• **Provided records**

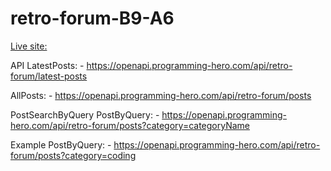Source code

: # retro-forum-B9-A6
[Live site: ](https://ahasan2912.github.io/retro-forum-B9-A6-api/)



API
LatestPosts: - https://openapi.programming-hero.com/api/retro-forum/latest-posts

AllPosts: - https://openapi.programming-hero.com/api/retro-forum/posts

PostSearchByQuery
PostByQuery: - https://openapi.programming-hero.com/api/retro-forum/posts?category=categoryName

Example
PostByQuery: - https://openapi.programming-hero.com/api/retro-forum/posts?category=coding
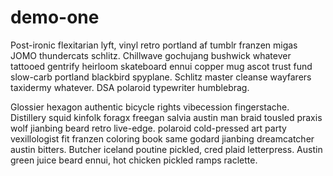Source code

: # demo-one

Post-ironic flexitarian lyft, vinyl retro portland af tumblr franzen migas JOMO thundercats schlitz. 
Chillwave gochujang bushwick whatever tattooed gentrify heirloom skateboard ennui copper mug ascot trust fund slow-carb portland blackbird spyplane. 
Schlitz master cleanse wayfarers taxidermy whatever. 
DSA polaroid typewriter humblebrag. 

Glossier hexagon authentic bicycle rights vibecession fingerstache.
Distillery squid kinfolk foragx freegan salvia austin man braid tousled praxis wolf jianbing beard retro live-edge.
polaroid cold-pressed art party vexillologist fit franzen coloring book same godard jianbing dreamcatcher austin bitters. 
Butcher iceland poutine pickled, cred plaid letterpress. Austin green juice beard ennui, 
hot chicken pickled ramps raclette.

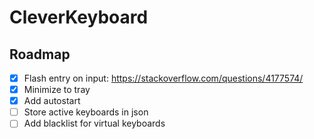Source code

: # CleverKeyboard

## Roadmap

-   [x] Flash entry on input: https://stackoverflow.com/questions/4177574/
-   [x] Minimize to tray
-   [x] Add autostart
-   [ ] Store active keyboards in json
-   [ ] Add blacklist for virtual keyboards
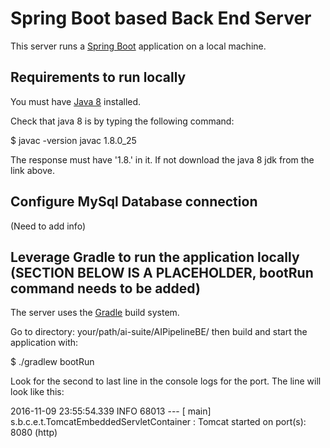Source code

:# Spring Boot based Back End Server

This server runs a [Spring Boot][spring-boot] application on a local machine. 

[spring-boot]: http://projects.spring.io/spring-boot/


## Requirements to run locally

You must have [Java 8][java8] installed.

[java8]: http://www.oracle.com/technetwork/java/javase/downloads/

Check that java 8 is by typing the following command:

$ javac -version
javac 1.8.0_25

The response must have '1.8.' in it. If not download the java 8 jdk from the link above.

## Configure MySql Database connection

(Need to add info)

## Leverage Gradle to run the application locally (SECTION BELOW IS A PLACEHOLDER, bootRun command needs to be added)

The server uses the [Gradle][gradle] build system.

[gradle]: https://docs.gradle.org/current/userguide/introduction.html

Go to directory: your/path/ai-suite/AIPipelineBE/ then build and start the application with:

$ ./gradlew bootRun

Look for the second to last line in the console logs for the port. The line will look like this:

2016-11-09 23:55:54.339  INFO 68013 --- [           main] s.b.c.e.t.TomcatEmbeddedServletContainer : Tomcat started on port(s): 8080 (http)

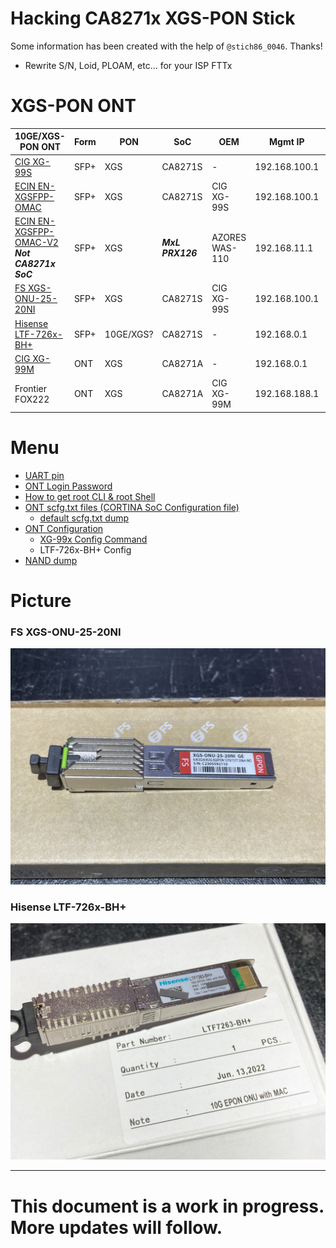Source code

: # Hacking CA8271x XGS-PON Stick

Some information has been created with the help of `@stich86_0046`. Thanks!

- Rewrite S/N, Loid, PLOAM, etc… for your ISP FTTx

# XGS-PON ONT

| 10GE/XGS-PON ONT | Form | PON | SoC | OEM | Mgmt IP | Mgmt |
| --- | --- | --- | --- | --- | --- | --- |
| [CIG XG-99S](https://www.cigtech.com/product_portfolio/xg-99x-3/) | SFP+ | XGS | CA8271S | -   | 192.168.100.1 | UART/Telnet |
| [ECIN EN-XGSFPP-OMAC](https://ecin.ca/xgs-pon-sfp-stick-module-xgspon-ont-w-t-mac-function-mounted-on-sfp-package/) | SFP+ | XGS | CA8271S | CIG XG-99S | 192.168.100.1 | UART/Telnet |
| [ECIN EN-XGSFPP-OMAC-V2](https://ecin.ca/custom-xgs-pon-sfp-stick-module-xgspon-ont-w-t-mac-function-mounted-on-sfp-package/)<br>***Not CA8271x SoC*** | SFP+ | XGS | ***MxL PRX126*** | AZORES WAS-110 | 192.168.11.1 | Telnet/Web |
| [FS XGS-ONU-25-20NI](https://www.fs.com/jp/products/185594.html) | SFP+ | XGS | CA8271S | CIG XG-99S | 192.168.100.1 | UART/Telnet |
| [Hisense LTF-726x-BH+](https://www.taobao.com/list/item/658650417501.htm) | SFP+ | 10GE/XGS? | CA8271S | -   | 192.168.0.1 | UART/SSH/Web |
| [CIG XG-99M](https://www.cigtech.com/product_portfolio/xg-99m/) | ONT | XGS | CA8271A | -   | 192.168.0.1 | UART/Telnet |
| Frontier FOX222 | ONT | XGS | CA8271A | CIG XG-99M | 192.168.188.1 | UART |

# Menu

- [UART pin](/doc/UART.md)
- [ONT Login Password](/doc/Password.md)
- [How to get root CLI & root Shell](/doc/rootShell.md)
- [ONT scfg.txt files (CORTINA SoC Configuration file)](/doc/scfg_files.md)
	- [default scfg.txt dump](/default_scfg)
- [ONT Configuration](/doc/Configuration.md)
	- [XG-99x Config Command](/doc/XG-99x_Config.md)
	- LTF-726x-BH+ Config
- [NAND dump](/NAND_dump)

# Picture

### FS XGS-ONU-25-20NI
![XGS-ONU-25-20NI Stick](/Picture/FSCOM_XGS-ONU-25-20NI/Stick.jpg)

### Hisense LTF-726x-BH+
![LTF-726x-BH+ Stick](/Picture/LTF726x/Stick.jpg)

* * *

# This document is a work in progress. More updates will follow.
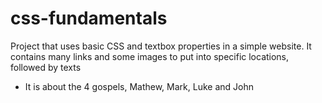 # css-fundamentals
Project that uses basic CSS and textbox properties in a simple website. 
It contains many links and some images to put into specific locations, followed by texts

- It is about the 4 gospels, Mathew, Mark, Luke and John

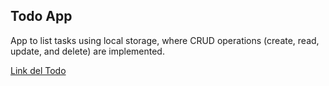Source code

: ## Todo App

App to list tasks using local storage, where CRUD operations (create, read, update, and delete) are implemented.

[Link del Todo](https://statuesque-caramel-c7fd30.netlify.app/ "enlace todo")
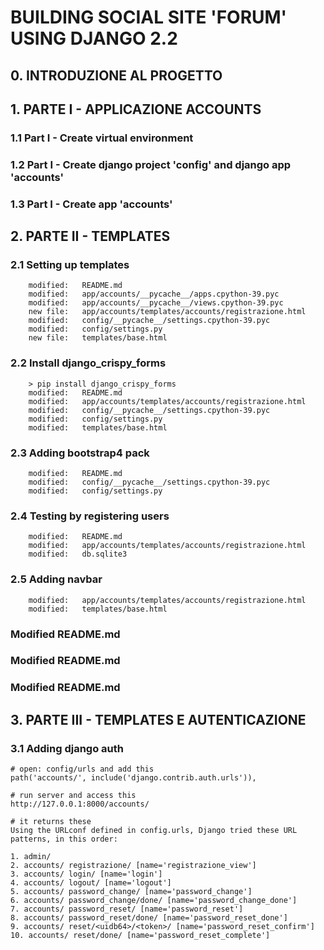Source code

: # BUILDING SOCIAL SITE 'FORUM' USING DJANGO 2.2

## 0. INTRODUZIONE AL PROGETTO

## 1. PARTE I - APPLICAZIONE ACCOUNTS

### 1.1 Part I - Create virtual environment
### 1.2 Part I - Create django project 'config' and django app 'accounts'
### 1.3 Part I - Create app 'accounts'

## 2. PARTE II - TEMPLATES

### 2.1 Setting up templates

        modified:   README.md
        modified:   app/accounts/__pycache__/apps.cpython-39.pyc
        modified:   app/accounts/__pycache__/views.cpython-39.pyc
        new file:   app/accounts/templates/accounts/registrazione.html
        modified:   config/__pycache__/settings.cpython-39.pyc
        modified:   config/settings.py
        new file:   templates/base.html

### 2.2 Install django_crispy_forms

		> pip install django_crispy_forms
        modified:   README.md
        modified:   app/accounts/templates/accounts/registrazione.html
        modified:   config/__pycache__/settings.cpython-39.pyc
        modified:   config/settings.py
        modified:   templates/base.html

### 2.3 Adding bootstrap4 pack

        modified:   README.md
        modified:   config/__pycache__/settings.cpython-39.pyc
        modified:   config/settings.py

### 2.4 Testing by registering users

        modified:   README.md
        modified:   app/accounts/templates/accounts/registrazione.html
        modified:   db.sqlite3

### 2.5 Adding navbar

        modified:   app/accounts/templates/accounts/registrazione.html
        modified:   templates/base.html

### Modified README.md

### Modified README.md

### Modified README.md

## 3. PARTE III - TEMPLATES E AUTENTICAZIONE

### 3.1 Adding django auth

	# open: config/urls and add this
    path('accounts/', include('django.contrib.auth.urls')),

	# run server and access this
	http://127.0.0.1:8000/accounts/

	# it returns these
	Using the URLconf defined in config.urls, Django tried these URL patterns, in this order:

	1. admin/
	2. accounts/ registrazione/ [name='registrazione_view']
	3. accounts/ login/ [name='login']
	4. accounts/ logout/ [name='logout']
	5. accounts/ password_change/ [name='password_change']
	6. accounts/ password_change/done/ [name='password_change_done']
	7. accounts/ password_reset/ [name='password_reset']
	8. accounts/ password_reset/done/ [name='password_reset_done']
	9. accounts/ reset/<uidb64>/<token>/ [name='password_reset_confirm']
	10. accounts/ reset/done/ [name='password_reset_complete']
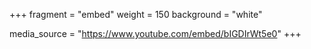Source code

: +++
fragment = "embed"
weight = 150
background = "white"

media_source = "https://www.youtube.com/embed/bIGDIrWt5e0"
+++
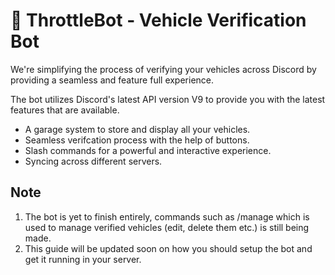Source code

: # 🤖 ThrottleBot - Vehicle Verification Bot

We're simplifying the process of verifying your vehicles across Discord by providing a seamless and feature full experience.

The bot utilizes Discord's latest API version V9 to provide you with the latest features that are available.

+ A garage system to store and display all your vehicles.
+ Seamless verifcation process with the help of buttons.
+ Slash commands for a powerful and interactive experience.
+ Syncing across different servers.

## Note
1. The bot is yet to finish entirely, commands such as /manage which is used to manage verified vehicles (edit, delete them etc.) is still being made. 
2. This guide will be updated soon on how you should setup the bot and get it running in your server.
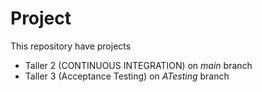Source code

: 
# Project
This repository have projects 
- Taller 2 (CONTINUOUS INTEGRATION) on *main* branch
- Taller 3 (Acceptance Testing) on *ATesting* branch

• **Assignment**
Exact repetition is required for the lines from the first one in the listing through the one that holds "This server runs", and pictures are to be omitted.

• **Output of the task**
Source code

: # retro-forum-B9-A6
[Live site: ](https://ahasan2912.github.io/retro-forum-B9-A6-api/)



API
LatestPosts: - https://openapi.programming-hero.com/api/retro-forum/latest-posts

AllPosts: - https://openapi.programming-hero.com/api/retro-forum/posts

PostSearchByQuery
PostByQuery: - https://openapi.programming-hero.com/api/retro-forum/posts?category=categoryName

Example
PostByQuery: - https://openapi.programming-hero.com/api/retro-forum/posts?category=coding
Source code

: # demo-one

Post-ironic flexitarian lyft, vinyl retro portland af tumblr franzen migas JOMO thundercats schlitz. 
Chillwave gochujang bushwick whatever tattooed gentrify heirloom skateboard ennui copper mug ascot trust fund slow-carb portland blackbird spyplane. 
Schlitz master cleanse wayfarers taxidermy whatever. 
DSA polaroid typewriter humblebrag. 

Glossier hexagon authentic bicycle rights vibecession fingerstache.
Distillery squid kinfolk foragx freegan salvia austin man braid tousled praxis wolf jianbing beard retro live-edge.
polaroid cold-pressed art party vexillologist fit franzen coloring book same godard jianbing dreamcatcher austin bitters. 
Butcher iceland poutine pickled, cred plaid letterpress. Austin green juice beard ennui, 
hot chicken pickled ramps raclette.

Source code

: # CleverKeyboard

## Roadmap

-   [x] Flash entry on input: https://stackoverflow.com/questions/4177574/
-   [x] Minimize to tray
-   [x] Add autostart
-   [ ] Store active keyboards in json
-   [ ] Add blacklist for virtual keyboards
Source code

:# Spring Boot based Back End Server

This server runs a [Spring Boot][spring-boot] application on a local machine. 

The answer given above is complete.